Dem Verbleib der Bewohner galt die erste besorgte Frage der Wehrmänner. In der allgemeinen Aufregung konnten indes weder Karl Schepp noch seine im letzten Augenblick über die Treppe entkommene Tochter Angaben machen. Auf einer Leiter stiegen die mit Rauchmasken ausgerüsteten Feuerwehrleute zunächst vorne, dann vom Hof her in den ersten Stock ein. Frau Schepp wurde jedoch nicht gefunden. Starke Rauchentwicklung und die nach oben vorgedrungenen Flammen erschwerten die Aktion [...]. Erst beim dritten Einstieg fand man die Wirtin. Sie lag dicht hinter der Tür eines kleineren Raumes neben ihrem Schlafzimmer. Die Bewusstlose, mit Nachthemd und einem darüber geworfenen Mantel bekleidet, hatte Verbrennungen im Gesicht und an den Händen davongetragen. Über die Leiter musste man sie auf die Straße zum bereitstehenden Krankenwagen schaffen. [...]"

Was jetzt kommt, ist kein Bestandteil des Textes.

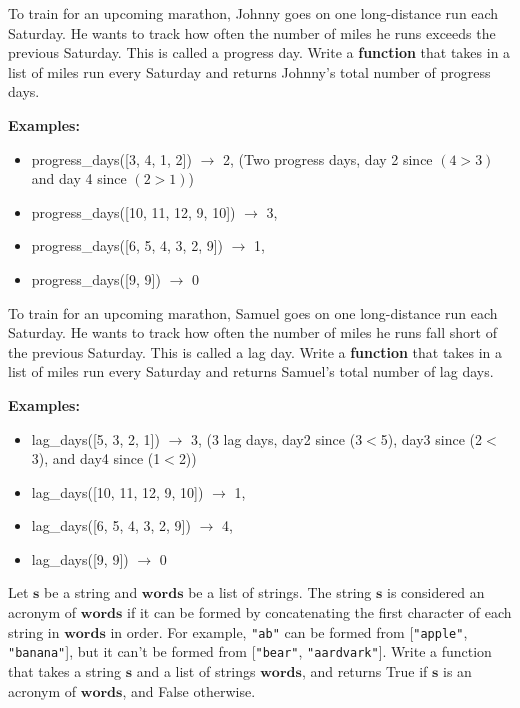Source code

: 	\item
		To train for an upcoming marathon, Johnny goes on one long-distance run each Saturday. 
		He wants to track how often the number of miles he runs exceeds the previous Saturday. 
		This is called a progress day. Write a \textbf{function} that takes in a list of miles 
		run every Saturday and returns Johnny's total number of progress days.

		\textbf{Examples:}		
		\begin{itemize}
			\item  progress\_days([3, 4, 1, 2]) $\rightarrow$ 2, 
				(Two progress days, day 2 since $(4>3)$ and day 4 since $(2>1)$)
			\item  progress\_days([10, 11, 12, 9, 10]) $\rightarrow$ 3, 
			\item  progress\_days([6, 5, 4, 3, 2, 9]) $\rightarrow$ 1, 
			\item  progress\_days([9, 9]) $\rightarrow$ 0
		\end{itemize}

	\item
		To train for an upcoming marathon, Samuel goes on one long-distance run each Saturday. 
		He wants to track how often the number of miles he runs fall short of the previous Saturday. 
		This is called a lag day. Write a \textbf{function} that takes in a list of miles 
		run every Saturday and returns Samuel's total number of lag days.

		\textbf{Examples:}		
		\begin{itemize}
			\item  lag\_days([5, 3, 2, 1]) $\rightarrow$ 3, 
				(3 lag days, day2 since (3$<$5), day3 since (2$<$3), and day4 since (1$<$2))
			\item  lag\_days([10, 11, 12, 9, 10]) $\rightarrow$ 1, 
			\item  lag\_days([6, 5, 4, 3, 2, 9]) $\rightarrow$ 4, 
			\item  lag\_days([9, 9]) $\rightarrow$ 0
		\end{itemize}

	\item 
		Let $\bm{s}$ be a string and $\bm{words}$ be a list of strings. The string $\bm{s}$ is 
		considered an acronym of $\bm{words}$ if it can be formed by concatenating the first 
		character of each string in $\bm{words}$ in order. For example, \texttt{"ab"} can be formed 
		from [\texttt{"apple"}, \texttt{"banana"}], but it can't be formed from [\texttt{"bear"}, 
		\texttt{"aardvark"}]. Write a function that takes a string $\bm{s}$ and a list of strings $
		\bm{words}$, and returns True if $\bm{s}$ is an acronym of $\bm{words}$, and False 
		otherwise.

Frau Schepp verstarb wenig später im Krankenhaus, vermutlich infolge der erlittenen Rauchvergiftung. Die anderen Bewohner des Hauses wurden teils mit dem Sprungtuch, teils mit der Leiter gerettet.

Glücklicherweise verliefen die meisten Einsätze der Freiwilligen Feuerwehr weniger dramatisch. Von einer eher amüsanten Rettungsaktion erzählt der Jahresbericht 1962: „19. Dezember. Grundwasser im Keller, Gürzenich, Hauptstraße, Oskar Ermel. Ein ca. 10 Zentner schwerer Ochse, der bis zum Hals im Wasser stand, wurde freigepumpt und aus seiner unglücklichen Lage befreit."